Task item - Which lines run from the one containing "Briefly introduce your project." to the end of the entries? Quote them exactly, and nothing else.
*** The data Section Begins ***
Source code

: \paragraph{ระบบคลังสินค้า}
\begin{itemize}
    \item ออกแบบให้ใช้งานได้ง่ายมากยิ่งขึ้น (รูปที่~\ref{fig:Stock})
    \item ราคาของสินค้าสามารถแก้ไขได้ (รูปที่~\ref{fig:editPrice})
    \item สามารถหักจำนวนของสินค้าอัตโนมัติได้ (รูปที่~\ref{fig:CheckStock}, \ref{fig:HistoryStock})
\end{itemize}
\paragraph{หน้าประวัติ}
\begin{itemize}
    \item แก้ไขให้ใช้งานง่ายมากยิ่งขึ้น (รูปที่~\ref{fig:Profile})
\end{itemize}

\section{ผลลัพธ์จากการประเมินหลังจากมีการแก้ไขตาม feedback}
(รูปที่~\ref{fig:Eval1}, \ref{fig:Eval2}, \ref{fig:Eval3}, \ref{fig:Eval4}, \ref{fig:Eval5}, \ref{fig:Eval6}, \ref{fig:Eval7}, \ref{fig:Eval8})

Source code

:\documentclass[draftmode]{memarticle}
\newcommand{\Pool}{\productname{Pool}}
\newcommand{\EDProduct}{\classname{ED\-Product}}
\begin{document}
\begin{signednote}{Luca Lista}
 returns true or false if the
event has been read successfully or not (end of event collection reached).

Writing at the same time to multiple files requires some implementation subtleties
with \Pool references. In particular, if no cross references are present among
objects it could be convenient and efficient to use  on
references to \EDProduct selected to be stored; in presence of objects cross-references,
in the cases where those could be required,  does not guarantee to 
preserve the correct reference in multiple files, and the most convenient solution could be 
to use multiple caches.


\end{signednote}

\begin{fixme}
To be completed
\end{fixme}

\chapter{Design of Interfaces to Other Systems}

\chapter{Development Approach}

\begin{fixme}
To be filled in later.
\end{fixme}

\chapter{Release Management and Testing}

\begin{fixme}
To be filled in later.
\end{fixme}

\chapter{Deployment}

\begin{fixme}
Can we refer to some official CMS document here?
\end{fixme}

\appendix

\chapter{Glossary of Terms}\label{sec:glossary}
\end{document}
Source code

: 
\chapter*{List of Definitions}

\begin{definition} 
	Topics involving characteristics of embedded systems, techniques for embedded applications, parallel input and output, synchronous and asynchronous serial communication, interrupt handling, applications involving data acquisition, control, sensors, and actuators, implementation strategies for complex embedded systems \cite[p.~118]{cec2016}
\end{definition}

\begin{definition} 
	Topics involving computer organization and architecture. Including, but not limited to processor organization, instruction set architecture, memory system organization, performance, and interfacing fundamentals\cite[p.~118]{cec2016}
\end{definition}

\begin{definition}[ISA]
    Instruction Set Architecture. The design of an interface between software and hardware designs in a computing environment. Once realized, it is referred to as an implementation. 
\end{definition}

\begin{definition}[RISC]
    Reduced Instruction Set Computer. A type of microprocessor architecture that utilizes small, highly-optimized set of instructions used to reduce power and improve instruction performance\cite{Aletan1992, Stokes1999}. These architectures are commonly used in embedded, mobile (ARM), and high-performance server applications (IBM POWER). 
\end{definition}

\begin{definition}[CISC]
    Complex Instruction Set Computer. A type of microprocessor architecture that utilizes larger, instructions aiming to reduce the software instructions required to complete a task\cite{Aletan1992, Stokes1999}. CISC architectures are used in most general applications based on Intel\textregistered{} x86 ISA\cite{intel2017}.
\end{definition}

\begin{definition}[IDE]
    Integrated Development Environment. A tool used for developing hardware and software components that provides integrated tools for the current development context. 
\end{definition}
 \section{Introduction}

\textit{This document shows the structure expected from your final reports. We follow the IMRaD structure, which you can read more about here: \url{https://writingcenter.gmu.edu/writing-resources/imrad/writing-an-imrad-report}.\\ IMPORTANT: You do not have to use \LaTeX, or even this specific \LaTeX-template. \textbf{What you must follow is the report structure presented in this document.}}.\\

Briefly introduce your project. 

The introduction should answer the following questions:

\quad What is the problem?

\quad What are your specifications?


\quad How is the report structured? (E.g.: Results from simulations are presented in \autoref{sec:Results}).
*** The data Section Ends ***
Exercise answer -
Briefly introduce your project. 

The introduction should answer the following questions:

\quad What is the problem?

\quad What are your specifications?


\quad How is the report structured? (E.g.: Results from simulations are presented in \autoref{sec:Results}).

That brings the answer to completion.